En esta ficción, son los personajes adolescentes quienes detienen y alimentan el discurso sobre la sexualidad, y permiten brindar agua fresca al molino de esta eterna cuestión: cómo hablar de sexo sin el pesado fantasma de la santa culpa y sin retornar a los mismos estereotipos de siempre? A lo largo de la primera temporada, la guionista Laurie Nunn parece seguir un agenda muy inclusiva y progresista, y declinar cada estereotipo y preconcepto clásico sobre el sexo uno tras otro; como lo pudo hacer la autora de la serie Girls. En Sex Education se ven chicas masturbándose, se puede abordar la realidad del aborto sin juicio de valor y sin que lo dramático de esta escenas caiga ni en lo patético ni en la piedad, se habla de slot shaming y de revenge porn o en otros términos, de bullying y de cyber-perseguimiento a una connotación sexual y por fin, se trata mucho de sororidad. La escena del «Es mi vagina!», ya se volvió de culto.

Los personajes LGBT ocupan roles principales sin volver a repetir viejos clichés acerca de la diversidad, escapándose un poco del «hay que tener un gay, un negro y un super nerd!». Los supuestos tan geniales y modernos padres del personaje de Jackson forman en realidad una pareja mixta de mujeres.
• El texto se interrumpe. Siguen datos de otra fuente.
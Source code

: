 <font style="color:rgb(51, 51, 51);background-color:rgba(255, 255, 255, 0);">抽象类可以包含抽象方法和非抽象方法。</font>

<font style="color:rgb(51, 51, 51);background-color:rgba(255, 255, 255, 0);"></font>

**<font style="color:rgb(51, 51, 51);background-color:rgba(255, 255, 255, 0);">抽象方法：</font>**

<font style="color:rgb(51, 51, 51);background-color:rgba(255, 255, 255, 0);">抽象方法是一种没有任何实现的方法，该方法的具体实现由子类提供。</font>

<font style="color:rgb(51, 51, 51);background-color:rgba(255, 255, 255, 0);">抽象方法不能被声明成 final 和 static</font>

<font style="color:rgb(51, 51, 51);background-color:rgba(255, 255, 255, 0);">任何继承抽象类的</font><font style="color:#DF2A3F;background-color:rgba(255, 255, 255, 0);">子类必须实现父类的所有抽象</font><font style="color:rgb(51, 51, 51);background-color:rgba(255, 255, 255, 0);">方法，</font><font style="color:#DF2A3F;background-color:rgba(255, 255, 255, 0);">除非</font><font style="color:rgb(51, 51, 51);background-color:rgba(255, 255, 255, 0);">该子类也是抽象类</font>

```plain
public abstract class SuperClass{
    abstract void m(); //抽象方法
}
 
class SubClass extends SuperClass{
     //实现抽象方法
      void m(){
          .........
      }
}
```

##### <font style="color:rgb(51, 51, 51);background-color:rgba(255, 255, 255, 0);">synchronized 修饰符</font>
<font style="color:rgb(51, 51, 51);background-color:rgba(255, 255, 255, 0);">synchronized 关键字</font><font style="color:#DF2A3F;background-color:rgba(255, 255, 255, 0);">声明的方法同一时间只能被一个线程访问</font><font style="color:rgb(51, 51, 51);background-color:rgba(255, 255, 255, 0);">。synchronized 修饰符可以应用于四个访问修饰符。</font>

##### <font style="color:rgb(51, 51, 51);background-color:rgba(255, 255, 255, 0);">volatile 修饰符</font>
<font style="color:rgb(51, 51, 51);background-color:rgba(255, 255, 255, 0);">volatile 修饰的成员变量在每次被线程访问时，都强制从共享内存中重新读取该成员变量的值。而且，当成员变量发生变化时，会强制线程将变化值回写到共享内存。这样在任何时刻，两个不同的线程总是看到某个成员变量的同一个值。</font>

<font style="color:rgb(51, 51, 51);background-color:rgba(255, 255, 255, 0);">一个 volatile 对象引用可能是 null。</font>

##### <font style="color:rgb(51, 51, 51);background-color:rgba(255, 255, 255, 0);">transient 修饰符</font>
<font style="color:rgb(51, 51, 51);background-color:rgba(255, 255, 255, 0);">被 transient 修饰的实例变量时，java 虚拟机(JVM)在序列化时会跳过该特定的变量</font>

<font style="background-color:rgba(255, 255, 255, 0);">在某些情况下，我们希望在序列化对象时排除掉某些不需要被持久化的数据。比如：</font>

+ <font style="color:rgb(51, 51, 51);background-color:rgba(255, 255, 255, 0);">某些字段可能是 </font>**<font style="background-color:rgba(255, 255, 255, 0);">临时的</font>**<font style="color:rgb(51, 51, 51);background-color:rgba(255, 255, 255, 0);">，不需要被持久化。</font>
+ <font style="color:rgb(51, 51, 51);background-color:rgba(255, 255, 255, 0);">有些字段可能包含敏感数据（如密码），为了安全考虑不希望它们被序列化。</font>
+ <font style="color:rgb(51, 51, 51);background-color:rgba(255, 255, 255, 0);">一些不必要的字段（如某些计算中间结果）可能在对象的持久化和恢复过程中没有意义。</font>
El grupo de los populares de la escuela está liderado por un personaje gay e hijo de inmigrante mientras el quater back del equipo deportivo, mas allá de su musculatura, aparece más bien como un estúpido.
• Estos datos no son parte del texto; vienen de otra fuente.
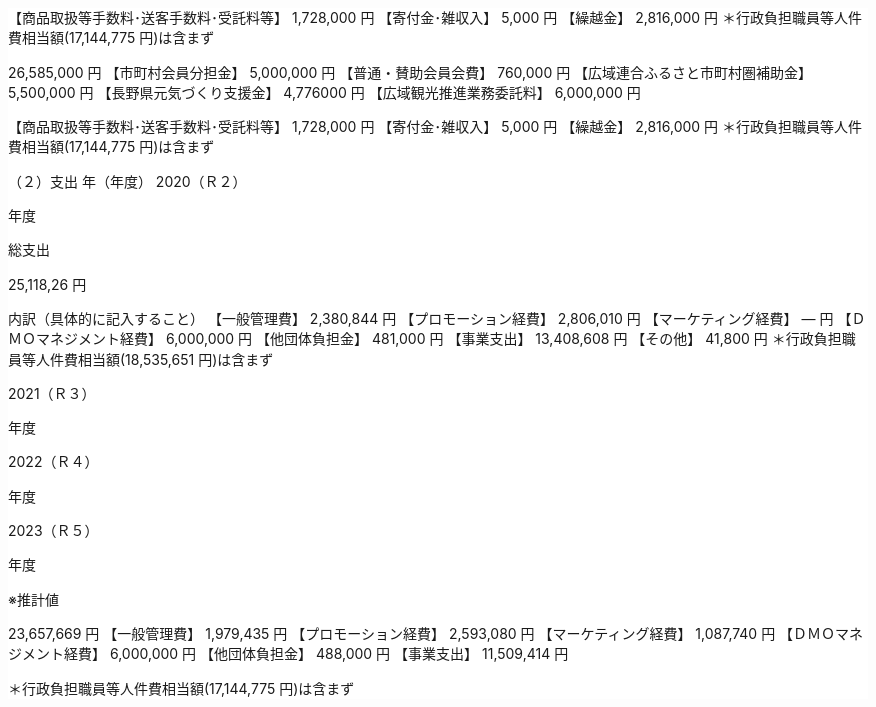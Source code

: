 【商品取扱等手数料･送客手数料･受託料等】        1,728,000 円
【寄付金･雑収入】                                                    5,000 円
【繰越金】                                                          2,816,000 円
＊行政負担職員等人件費相当額(17,144,775 円)は含まず

26,585,000 円  【市町村会員分担金】                                        5,000,000 円
【普通・賛助会員会費】                                          760,000 円
【広域連合ふるさと市町村圏補助金】                    5,500,000 円
【長野県元気づくり支援金】                                  4,776000 円
【広域観光推進業務委託料】                              6,000,000 円

【商品取扱等手数料･送客手数料･受託料等】        1,728,000 円
【寄付金･雑収入】                                                    5,000 円
【繰越金】                                                          2,816,000 円
＊行政負担職員等人件費相当額(17,144,775 円)は含まず

（２）支出
年（年度）
2020（Ｒ２）

年度

総支出

25,118,26 円

内訳（具体的に記入すること）
【一般管理費】                                                      2,380,844 円
【プロモーション経費】                                            2,806,010 円
【マーケティング経費】                                                      ―  円
【ＤＭＯマネジメント経費】                                      6,000,000 円
【他団体負担金】                                                      481,000 円
【事業支出】                                                      13,408,608 円
【その他】                                                                        41,800 円
＊行政負担職員等人件費相当額(18,535,651 円)は含まず

2021（Ｒ３）

年度

2022（Ｒ４）

年度

2023（Ｒ５）

年度

※推計値

23,657,669 円  【一般管理費】                                                      1,979,435 円
【プロモーション経費】                                            2,593,080 円
【マーケティング経費】                                            1,087,740 円
【ＤＭＯマネジメント経費】                                      6,000,000 円
【他団体負担金】                                                      488,000 円
【事業支出】                                                      11,509,414 円

＊行政負担職員等人件費相当額(17,144,775 円)は含まず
Otra vez al contrario de muchos clichés, Otis tampoco personifica un adolescente obsesionado por el sexo. Otro contra-punto propuesto por esta serie se nota en la representatividad y la puesta en escena de una masculinidad a la vez expresada y no tóxica. De hecho la mayoría de los personajes masculinos no consideran a las chicas como objetos de deseo, nunca las insultan ni injurian a los homosexuales y piensan que chicos & chicas pueden ser amigos. En ningún momento, las pseudo sesiones de terapia de Otis pasan por ser justificaciones sexistas de parte de ciertos hombres, ya que en este sentido él mismo no tiene dificultad en reconocer y formular sus propios boicots y problemas personales.
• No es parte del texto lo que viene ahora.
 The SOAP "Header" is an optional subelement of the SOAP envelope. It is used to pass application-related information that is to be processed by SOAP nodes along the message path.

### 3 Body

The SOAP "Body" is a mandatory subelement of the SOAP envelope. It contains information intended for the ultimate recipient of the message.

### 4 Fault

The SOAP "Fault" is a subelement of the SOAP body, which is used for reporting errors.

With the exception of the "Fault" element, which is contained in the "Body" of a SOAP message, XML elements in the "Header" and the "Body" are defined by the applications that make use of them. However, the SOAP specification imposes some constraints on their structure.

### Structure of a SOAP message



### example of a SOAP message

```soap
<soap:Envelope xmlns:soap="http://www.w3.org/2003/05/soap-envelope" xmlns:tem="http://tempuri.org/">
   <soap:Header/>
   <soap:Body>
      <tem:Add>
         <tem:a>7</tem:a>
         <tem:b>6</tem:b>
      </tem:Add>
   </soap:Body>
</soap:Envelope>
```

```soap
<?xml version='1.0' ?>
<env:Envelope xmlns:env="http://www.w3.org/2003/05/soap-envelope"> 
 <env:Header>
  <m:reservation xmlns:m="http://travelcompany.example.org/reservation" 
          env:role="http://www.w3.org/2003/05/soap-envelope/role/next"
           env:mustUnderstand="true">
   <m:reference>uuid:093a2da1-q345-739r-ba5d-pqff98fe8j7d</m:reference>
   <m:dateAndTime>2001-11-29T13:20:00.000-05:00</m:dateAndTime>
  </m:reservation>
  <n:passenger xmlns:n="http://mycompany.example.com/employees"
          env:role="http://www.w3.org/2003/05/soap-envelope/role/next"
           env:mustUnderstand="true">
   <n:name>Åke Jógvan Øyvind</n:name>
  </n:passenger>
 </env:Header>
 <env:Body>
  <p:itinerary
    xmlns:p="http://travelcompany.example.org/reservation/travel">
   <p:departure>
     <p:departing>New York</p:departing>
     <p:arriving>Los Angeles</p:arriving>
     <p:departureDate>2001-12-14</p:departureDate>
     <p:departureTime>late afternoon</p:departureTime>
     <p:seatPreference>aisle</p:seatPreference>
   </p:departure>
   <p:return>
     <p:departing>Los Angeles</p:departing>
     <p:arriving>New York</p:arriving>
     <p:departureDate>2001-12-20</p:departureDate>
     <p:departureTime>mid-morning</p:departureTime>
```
Más allá del porno gay o feminista actual, la mayor parte de contenidos adultos y pornográficos disponibles en linea todavía tienden a denigrar las mujeres y banalizar cierta violencia o dominación sexual. En cambio este tipo de series tal vez permita recordar las herencias de luchas igualitarias del siglo pasado e insistir en la importancia de liberar la palabra acerca de la educación sexual, de la educación en el sentido del descubrimiento, sin limitarse a las funciones reproductivas o la prevención de posibles riesgos médicos. Hoy se trata de explicar que no existen «normalidades» en el sexo. Esto coincide con unos estudios científicos estadounidenses que declararon en 2018 la hipotética existencia de 22 «géneros» en la humanidad y 12 tipos de sexualidades practicadas y mapeadas por el mundo.

En definitiva, el sexo nunca dejó de ser político, subversivo y parte de estas grandes cuestiones humanas que urden y componen la sal de la vida como el amor, la muerte, entre otras. Tal vez el sexo defina a cada uno de la misma forma que pueda puntualizar hasta quizás, prefigurar su relación con los otros y con el mundo. Sex Education no deja de ser una agradable sorpresa en este principio de año aturdido y repleto de tristezas a nivel global. Además el personaje de Jean tiene en su casa una muy linda decoración interior hecha a base en estatuas de vulvas y penes que recomiendo ver absolutamente!